What you should do: From the entries, copy out every line in which the word "want" is found.

Data excerpts:

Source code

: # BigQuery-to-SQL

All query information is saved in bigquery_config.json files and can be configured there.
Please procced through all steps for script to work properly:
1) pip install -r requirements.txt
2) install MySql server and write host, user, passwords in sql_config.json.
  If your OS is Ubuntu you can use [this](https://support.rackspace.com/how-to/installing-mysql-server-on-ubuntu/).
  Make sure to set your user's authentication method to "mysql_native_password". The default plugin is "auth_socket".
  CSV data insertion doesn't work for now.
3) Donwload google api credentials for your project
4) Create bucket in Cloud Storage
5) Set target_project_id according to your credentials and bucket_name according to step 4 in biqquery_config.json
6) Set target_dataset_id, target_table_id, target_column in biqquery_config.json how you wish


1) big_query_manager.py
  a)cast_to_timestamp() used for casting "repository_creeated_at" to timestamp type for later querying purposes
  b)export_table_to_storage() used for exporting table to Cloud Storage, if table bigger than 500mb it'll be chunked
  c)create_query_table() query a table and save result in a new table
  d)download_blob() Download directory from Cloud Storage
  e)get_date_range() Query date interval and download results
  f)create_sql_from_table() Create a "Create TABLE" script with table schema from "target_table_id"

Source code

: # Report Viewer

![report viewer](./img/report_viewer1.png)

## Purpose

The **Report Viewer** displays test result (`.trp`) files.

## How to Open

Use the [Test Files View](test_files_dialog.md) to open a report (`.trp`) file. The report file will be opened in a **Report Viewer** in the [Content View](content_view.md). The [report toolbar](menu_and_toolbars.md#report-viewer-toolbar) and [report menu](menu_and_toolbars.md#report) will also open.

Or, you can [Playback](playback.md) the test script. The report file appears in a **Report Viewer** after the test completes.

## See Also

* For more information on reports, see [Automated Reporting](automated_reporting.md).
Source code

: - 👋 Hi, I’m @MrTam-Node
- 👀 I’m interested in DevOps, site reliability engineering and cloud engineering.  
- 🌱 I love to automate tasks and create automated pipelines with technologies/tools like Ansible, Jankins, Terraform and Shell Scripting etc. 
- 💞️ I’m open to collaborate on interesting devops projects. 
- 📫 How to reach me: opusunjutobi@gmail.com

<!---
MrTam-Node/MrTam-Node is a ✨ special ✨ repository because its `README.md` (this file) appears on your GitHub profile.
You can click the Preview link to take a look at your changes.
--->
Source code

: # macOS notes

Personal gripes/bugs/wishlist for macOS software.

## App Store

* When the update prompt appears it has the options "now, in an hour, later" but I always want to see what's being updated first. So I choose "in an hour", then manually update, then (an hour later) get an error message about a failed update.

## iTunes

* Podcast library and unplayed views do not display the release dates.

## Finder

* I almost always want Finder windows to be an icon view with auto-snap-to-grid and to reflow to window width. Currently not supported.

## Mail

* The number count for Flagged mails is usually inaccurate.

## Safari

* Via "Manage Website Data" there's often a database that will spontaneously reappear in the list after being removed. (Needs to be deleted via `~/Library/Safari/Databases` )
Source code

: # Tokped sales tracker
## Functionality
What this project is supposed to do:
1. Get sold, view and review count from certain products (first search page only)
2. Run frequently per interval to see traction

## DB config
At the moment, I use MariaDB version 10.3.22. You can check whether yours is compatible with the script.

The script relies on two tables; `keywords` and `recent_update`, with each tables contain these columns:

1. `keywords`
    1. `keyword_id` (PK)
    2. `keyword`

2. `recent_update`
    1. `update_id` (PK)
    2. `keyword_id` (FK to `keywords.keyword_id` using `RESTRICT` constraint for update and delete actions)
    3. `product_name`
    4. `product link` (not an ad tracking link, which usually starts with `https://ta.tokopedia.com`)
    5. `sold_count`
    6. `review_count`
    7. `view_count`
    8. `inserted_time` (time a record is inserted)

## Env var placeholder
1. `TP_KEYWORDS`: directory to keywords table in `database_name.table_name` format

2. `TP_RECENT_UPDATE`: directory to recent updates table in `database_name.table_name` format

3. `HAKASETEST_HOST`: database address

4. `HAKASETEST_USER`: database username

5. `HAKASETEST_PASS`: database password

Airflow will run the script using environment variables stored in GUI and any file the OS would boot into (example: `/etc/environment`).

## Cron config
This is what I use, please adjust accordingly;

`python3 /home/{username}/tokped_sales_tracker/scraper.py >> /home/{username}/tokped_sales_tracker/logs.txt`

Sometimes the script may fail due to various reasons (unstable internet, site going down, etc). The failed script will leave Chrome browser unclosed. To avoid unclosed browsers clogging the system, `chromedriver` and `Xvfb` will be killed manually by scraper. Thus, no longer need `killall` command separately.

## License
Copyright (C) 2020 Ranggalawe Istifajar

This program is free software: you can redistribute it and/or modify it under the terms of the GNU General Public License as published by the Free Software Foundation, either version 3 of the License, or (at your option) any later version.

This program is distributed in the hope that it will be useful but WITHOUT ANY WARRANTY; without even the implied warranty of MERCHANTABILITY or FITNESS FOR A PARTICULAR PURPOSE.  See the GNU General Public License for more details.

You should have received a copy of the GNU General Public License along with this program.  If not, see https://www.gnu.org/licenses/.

Task solution:
* When the update prompt appears it has the options "now, in an hour, later" but I always want to see what's being updated first. So I choose "in an hour", then manually update, then (an hour later) get an error message about a failed update.
* I almost always want Finder windows to be an icon view with auto-snap-to-grid and to reflow to window width. Currently not supported.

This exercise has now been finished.